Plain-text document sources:
--- START ---

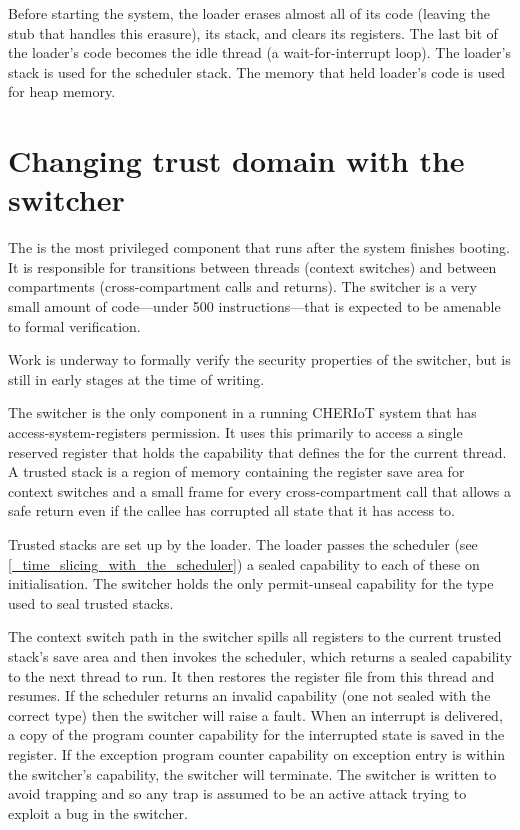 Before starting the system, the loader erases almost all of its code (leaving the stub that handles this erasure), its stack, and clears its registers.
The last bit of the loader's code becomes the idle thread (a wait-for-interrupt loop).
The loader's stack is used for the scheduler stack.
The memory that held loader's code is used for heap memory.

\section{Changing trust domain with the switcher}

The  is the most privileged component that runs after the system finishes booting.
It is responsible for transitions between threads (context switches) and between compartments (cross-compartment calls and returns).
The switcher is a very small amount of code—under 500 instructions—that is expected to be amenable to formal verification.

\begin{note}
Work is underway to formally verify the security properties of the switcher, but is still in early stages at the time of writing.
\end{note}

The switcher is the only component in a running CHERIoT system that has access-system-registers permission.
It uses this primarily to access a single reserved register that holds the capability that defines the  for the current thread.
A trusted stack is a region of memory containing the register save area for context switches and a small frame for every cross-compartment call that allows a safe return even if the callee has corrupted all state that it has access to.

Trusted stacks are set up by the loader.
The loader passes the scheduler (see \ref{_time_slicing_with_the_scheduler}) a sealed capability to each of these on initialisation.
The switcher holds the only permit-unseal capability for the type used to seal trusted stacks.

The context switch path in the switcher spills all registers to the current trusted stack's save area and then invokes the scheduler, which returns a sealed capability to the next thread to run.
It then restores the register file from this thread and resumes.
If the scheduler returns an invalid capability (one not sealed with the correct type) then the switcher will raise a fault.
When an interrupt is delivered, a copy of the program counter capability for the interrupted state is saved in the  register.
If the exception program counter capability on exception entry is within the switcher's capability, the switcher will terminate.
The switcher is written to avoid trapping and so any trap is assumed to be an active attack trying to exploit a bug in the switcher.

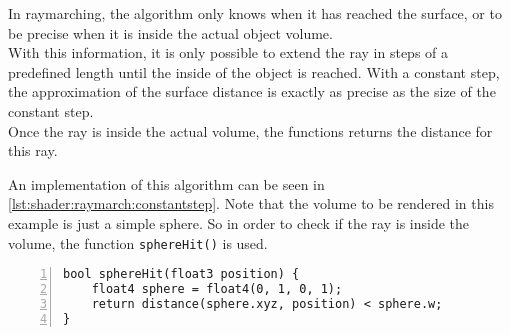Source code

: \pagebreak
\noindent
In \gls{raymarching}, the algorithm only knows when it has reached the surface, or to be precise when it is inside the actual object volume.
\\
With this information, it is only possible to extend the ray in steps of a predefined length until the inside of the object is reached.
With a constant step, the approximation of the surface distance is exactly as precise as the size of the constant step.
\\
Once the ray is inside the actual volume, the functions returns the distance for this ray.

\begin{figure}[H]
    \centering
\end{figure}

\noindent
An implementation of this algorithm can be seen in \autoref{lst:shader:raymarch:constantstep}. Note that the volume to be rendered in this example is just a simple sphere.
So in order to check if the ray is inside the volume, the function \lstinline[language=HLSL]{sphereHit()} is used.
\begin{lstlisting}[language=HLSL, numbers=left, caption=Implementation of a volume distance function for a sphere.,captionpos=b, label=lst:shader:raymarch:spherehit]
bool sphereHit(float3 position) {
    float4 sphere = float4(0, 1, 0, 1);
    return distance(sphere.xyz, position) < sphere.w;
}
\end{lstlisting}

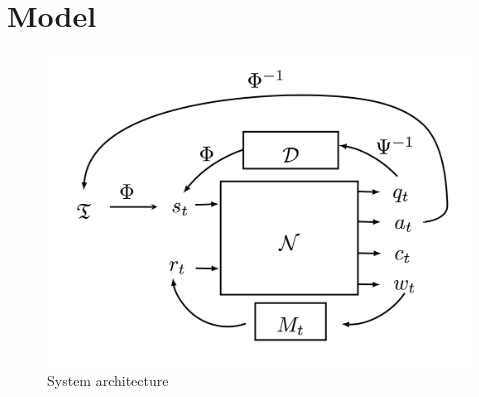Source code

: \documentclass{article} %
\theoremstyle{named}
\begin{document}
\section{Model}
\begin{figure}[ht]
\begin{center}
\centerline{\includegraphics[width=\columnwidth]{jamesdiag}}
\caption{System architecture}
\label{sysarch}
\end{center}
\end{figure}
%     
\end{document}
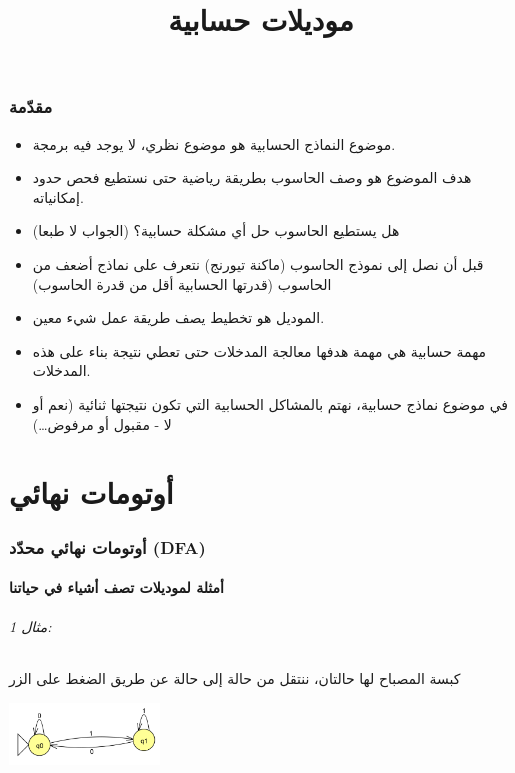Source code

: ﻿\documentclass[12pt]{article}
\title{موديلات حسابية}
\begin{document}
\maketitle

\renewcommand{\contentsname}{جدول المحتويات}
\tableofcontents
\clearpage

\section{مقدّمة}

\begin{itemize}
    \item موضوع النماذج الحسابية هو موضوع نظري، لا يوجد فيه برمجة.
    \item هدف الموضوع هو وصف الحاسوب بطريقة رياضية حتى نستطيع فحص حدود إمكانياته.
    \item هل يستطيع الحاسوب حل أي مشكلة حسابية؟ (الجواب لا طبعا)
    \item قبل أن نصل إلى نموذج الحاسوب (ماكنة تيورنج) نتعرف على نماذج أضعف من الحاسوب (قدرتها الحسابية أقل من قدرة الحاسوب)
    \item الموديل هو تخطيط يصف طريقة عمل شيء معين.
    \item مهمة حسابية هي مهمة هدفها معالجة المدخلات حتى تعطي نتيجة بناء على هذه المدخلات.
    \item في موضوع نماذج حسابية، نهتم بالمشاكل الحسابية التي تكون نتيجتها ثنائية (نعم أو لا - مقبول أو مرفوض\ldots)
\end{itemize}

\clearpage
\part{أوتومات نهائي}
\section{أوتومات نهائي محدّد (DFA)}

\subsection{أمثلة لموديلات تصف أشياء في حياتنا}

\paragraph{مثال 1:} كبسة المصباح لها حالتان، ننتقل من حالة إلى حالة عن طريق الضغط على الزر
\begin{center}
\includegraphics[width=0.3\textwidth]{../../../images/DFAs/01_lamp_dfa.png}
\end{center}
\end{document}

--- END ---

TASK ITEM:
All the records need to be retyped word for word, except for the pictures.

EXERCISE ANSWER:
 Before starting the system, the loader erases almost all of its code (leaving the stub that handles this erasure), its stack, and clears its registers.
The last bit of the loader's code becomes the idle thread (a wait-for-interrupt loop).
The loader's stack is used for the scheduler stack.
The memory that held loader's code is used for heap memory.

\section{Changing trust domain with the switcher}

The  is the most privileged component that runs after the system finishes booting.
It is responsible for transitions between threads (context switches) and between compartments (cross-compartment calls and returns).
The switcher is a very small amount of code—under 500 instructions—that is expected to be amenable to formal verification.

\begin{note}
Work is underway to formally verify the security properties of the switcher, but is still in early stages at the time of writing.
\end{note}

The switcher is the only component in a running CHERIoT system that has access-system-registers permission.
It uses this primarily to access a single reserved register that holds the capability that defines the  for the current thread.
A trusted stack is a region of memory containing the register save area for context switches and a small frame for every cross-compartment call that allows a safe return even if the callee has corrupted all state that it has access to.

Trusted stacks are set up by the loader.
The loader passes the scheduler (see \ref{_time_slicing_with_the_scheduler}) a sealed capability to each of these on initialisation.
The switcher holds the only permit-unseal capability for the type used to seal trusted stacks.

The context switch path in the switcher spills all registers to the current trusted stack's save area and then invokes the scheduler, which returns a sealed capability to the next thread to run.
It then restores the register file from this thread and resumes.
If the scheduler returns an invalid capability (one not sealed with the correct type) then the switcher will raise a fault.
When an interrupt is delivered, a copy of the program counter capability for the interrupted state is saved in the  register.
If the exception program counter capability on exception entry is within the switcher's capability, the switcher will terminate.
The switcher is written to avoid trapping and so any trap is assumed to be an active attack trying to exploit a bug in the switcher.

Source code

: \pagebreak
\noindent
In \gls{raymarching}, the algorithm only knows when it has reached the surface, or to be precise when it is inside the actual object volume.
\\
With this information, it is only possible to extend the ray in steps of a predefined length until the inside of the object is reached.
With a constant step, the approximation of the surface distance is exactly as precise as the size of the constant step.
\\
Once the ray is inside the actual volume, the functions returns the distance for this ray.

\begin{figure}[H]
    \centering
\end{figure}

\noindent
An implementation of this algorithm can be seen in \autoref{lst:shader:raymarch:constantstep}. Note that the volume to be rendered in this example is just a simple sphere.
So in order to check if the ray is inside the volume, the function \lstinline[language=HLSL]{sphereHit()} is used.
\begin{lstlisting}[language=HLSL, numbers=left, caption=Implementation of a volume distance function for a sphere.,captionpos=b, label=lst:shader:raymarch:spherehit]
bool sphereHit(float3 position) {
    float4 sphere = float4(0, 1, 0, 1);
    return distance(sphere.xyz, position) < sphere.w;
}
\end{lstlisting}

Source code

: \documentclass{article} %
\theoremstyle{named}
\begin{document}
\section{Model}
\begin{figure}[ht]
\begin{center}
\centerline{\includegraphics[width=\columnwidth]{jamesdiag}}
\caption{System architecture}
\label{sysarch}
\end{center}
\end{figure}
%     
\end{document}
Source code

: ﻿\documentclass[12pt]{article}
\title{موديلات حسابية}
\begin{document}
\maketitle

\renewcommand{\contentsname}{جدول المحتويات}
\tableofcontents
\clearpage

\section{مقدّمة}

\begin{itemize}
    \item موضوع النماذج الحسابية هو موضوع نظري، لا يوجد فيه برمجة.
    \item هدف الموضوع هو وصف الحاسوب بطريقة رياضية حتى نستطيع فحص حدود إمكانياته.
    \item هل يستطيع الحاسوب حل أي مشكلة حسابية؟ (الجواب لا طبعا)
    \item قبل أن نصل إلى نموذج الحاسوب (ماكنة تيورنج) نتعرف على نماذج أضعف من الحاسوب (قدرتها الحسابية أقل من قدرة الحاسوب)
    \item الموديل هو تخطيط يصف طريقة عمل شيء معين.
    \item مهمة حسابية هي مهمة هدفها معالجة المدخلات حتى تعطي نتيجة بناء على هذه المدخلات.
    \item في موضوع نماذج حسابية، نهتم بالمشاكل الحسابية التي تكون نتيجتها ثنائية (نعم أو لا - مقبول أو مرفوض\ldots)
\end{itemize}

\clearpage
\part{أوتومات نهائي}
\section{أوتومات نهائي محدّد (DFA)}

\subsection{أمثلة لموديلات تصف أشياء في حياتنا}

\paragraph{مثال 1:} كبسة المصباح لها حالتان، ننتقل من حالة إلى حالة عن طريق الضغط على الزر
\begin{center}
\includegraphics[width=0.3\textwidth]{../../../images/DFAs/01_lamp_dfa.png}
\end{center}
\end{document}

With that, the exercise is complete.